--- Working data ---

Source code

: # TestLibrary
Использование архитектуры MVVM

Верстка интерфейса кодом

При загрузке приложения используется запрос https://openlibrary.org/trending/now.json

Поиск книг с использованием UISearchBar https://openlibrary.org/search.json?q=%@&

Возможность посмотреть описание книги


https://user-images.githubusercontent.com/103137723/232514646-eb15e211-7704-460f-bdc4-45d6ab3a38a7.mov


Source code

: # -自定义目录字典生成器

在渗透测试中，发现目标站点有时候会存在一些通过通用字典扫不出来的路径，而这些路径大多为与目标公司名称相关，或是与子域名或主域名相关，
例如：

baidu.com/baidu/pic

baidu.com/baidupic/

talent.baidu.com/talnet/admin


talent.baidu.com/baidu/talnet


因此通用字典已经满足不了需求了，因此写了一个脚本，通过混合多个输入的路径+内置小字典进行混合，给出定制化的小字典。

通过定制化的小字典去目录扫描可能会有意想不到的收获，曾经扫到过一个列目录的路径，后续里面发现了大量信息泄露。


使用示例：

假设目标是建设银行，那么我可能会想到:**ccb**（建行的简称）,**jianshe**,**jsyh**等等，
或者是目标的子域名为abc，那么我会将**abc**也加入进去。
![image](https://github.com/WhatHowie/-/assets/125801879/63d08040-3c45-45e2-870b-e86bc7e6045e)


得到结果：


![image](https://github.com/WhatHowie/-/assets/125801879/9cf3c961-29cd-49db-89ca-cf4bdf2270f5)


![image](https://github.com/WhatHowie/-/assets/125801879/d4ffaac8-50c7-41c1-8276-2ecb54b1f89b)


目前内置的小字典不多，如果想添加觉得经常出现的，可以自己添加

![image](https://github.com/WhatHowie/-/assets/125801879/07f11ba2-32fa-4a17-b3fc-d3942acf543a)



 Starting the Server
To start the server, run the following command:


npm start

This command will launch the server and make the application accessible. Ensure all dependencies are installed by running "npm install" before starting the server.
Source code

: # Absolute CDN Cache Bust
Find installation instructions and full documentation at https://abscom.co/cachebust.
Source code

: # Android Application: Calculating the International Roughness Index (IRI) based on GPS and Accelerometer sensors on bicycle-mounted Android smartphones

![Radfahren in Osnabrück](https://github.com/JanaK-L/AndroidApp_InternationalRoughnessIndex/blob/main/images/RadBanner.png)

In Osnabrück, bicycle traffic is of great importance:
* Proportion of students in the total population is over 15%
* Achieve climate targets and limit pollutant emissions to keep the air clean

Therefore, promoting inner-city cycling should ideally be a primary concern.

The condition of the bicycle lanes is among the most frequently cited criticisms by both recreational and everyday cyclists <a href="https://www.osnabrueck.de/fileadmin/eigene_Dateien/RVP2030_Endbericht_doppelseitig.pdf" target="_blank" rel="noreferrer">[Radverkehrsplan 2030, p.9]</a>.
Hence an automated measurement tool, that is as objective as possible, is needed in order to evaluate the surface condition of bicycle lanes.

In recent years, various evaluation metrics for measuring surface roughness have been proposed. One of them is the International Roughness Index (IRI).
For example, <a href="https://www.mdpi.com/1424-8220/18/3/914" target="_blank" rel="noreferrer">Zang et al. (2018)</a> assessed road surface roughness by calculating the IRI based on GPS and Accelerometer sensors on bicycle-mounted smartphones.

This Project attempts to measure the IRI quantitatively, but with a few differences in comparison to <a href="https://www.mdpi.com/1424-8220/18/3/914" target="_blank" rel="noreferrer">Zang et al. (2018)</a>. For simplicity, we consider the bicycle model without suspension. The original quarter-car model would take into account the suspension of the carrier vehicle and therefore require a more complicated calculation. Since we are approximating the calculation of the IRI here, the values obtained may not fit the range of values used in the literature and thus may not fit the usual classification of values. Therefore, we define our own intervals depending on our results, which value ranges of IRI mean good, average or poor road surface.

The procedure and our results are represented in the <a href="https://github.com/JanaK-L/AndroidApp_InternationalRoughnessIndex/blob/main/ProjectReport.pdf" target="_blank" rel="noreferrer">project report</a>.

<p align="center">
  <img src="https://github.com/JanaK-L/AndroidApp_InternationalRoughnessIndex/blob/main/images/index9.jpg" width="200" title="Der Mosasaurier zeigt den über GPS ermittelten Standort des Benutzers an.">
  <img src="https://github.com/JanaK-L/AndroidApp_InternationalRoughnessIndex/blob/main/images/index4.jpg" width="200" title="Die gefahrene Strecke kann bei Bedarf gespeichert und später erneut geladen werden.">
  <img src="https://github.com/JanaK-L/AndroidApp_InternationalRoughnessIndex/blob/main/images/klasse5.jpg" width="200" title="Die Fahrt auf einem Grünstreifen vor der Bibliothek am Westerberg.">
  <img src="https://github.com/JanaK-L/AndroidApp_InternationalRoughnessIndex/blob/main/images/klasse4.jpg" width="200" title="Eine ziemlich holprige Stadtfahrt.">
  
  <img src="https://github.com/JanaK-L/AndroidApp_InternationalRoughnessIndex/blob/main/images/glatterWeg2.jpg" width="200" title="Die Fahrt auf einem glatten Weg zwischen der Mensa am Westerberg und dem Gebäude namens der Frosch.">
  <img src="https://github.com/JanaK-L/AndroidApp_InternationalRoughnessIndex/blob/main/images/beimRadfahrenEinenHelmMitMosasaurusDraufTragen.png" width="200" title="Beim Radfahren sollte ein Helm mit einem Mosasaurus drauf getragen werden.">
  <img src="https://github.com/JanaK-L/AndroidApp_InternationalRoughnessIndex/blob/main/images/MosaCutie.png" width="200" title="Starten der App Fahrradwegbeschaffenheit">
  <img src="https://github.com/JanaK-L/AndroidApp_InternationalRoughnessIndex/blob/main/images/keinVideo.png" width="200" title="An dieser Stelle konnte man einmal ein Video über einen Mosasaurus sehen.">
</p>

--- Goal of the exercise ---
Find the lines of the material that contain the word "lanes" and report only how many there are.

--- Output ---
2